Prediction and Forecasting of Air Quality Index in Chennai using Regression and ARIMA time series models
Abstract
Air is one of the most fundamental constituents for the sustenance of life on Earth. The meteorological and traffic factors, consumption of non-renewable energy sources, and industrial parameters are steadily increasing Air pollution. These factors affect the welfare and prosperity of life on Earth; therefore, the nature of air quality in our environment needs to be monitored continuously. The Air Quality Index (AQI) which indicates the quality of air is influenced by several individual factors such as accumulation of NO2, CO, O3, PM2.5, SO2, and PM10. This research paper aims to predict and forecast the AQI, with the help of Machine Learning (ML) techniques namely linear regression and time series analysis.
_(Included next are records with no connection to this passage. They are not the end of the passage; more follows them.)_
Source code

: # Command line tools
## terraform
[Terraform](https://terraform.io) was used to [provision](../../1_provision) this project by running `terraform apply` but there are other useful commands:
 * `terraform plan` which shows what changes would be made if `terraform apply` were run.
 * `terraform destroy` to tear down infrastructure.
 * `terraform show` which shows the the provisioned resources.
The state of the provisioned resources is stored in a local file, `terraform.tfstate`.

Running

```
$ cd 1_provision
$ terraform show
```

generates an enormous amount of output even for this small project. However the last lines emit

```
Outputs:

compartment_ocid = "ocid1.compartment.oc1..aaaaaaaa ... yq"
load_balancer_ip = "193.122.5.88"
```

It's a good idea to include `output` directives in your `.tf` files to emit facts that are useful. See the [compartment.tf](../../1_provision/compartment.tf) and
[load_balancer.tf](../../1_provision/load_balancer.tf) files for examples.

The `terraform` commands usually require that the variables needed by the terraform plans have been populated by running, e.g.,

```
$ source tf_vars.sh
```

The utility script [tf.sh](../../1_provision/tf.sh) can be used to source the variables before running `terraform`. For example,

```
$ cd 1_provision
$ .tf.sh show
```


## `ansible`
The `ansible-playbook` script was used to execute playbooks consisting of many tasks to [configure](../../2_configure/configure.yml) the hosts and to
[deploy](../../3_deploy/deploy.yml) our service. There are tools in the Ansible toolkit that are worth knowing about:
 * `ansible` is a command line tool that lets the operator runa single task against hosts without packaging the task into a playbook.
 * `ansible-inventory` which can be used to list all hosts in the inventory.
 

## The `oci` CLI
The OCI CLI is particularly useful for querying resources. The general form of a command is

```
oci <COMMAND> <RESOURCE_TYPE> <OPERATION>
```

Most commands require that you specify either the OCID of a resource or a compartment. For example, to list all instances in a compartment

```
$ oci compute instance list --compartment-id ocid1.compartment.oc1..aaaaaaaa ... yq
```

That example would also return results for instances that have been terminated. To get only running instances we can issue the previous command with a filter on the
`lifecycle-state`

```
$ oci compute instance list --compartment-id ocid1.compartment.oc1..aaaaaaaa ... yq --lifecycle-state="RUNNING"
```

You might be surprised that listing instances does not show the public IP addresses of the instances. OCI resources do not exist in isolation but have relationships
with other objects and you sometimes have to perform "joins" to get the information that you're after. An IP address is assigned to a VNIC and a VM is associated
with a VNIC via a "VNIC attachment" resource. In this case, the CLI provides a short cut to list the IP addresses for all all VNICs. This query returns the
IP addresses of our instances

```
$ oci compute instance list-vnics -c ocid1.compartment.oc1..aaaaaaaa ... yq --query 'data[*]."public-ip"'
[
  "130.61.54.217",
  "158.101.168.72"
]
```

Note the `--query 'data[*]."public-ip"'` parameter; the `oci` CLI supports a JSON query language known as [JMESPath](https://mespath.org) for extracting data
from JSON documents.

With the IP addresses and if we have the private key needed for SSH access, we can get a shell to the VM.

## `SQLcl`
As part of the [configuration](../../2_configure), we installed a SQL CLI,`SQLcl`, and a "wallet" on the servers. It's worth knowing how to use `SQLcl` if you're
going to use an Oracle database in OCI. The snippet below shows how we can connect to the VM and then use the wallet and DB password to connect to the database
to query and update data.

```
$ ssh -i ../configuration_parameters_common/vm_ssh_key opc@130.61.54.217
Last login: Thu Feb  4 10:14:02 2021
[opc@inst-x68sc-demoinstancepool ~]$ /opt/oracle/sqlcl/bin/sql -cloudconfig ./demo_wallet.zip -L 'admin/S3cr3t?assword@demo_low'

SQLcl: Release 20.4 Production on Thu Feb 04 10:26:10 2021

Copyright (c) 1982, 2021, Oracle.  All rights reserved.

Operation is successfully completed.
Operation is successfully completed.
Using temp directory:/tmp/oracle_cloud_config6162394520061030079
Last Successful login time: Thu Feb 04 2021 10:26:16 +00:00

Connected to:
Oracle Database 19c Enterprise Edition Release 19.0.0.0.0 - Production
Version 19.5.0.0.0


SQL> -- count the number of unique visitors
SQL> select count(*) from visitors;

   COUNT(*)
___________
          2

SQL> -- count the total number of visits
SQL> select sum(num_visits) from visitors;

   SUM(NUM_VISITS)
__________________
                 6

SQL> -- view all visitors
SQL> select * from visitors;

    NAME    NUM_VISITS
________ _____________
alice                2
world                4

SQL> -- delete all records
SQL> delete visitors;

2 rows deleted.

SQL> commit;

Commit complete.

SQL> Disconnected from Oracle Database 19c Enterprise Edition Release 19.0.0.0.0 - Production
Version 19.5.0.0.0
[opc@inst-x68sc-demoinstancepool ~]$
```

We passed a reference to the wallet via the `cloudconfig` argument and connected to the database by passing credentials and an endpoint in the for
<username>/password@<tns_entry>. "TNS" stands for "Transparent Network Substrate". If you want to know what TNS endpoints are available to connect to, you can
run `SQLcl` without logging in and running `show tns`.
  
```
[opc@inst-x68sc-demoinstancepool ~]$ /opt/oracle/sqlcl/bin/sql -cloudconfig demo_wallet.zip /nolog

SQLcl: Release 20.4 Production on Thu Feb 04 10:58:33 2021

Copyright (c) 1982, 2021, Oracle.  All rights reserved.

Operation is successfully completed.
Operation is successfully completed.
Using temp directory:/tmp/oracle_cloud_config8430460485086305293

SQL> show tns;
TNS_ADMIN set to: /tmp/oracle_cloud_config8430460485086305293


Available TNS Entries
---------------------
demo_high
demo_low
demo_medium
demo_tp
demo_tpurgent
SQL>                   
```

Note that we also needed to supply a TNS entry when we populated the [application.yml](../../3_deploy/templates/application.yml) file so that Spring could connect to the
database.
Primarily, Multi Linear Regression (MLR) model, supervised machine learning is developed to predict AQI. NO2, Ozone (O3), PM 2.5 and SO2 sensor output collected from Central Pollution Control Board (CPCB) – Chennai region, India feed as input features and optimized AQI calculated from sensor’s output set as a target to train the regression model. The obtained model parameters are validated with new and unseen sensor’s output. The performance is analyzed using different quantitative indices. Secondly, the Auto Regressive Integrated Moving Average (ARIMA) time series model is applied to forecast the AQI in future time. The obtained model parameters are again validated with new unobserved data for time. The result shows that both models are highly efficient and accurate in predicting and forecasting AQI.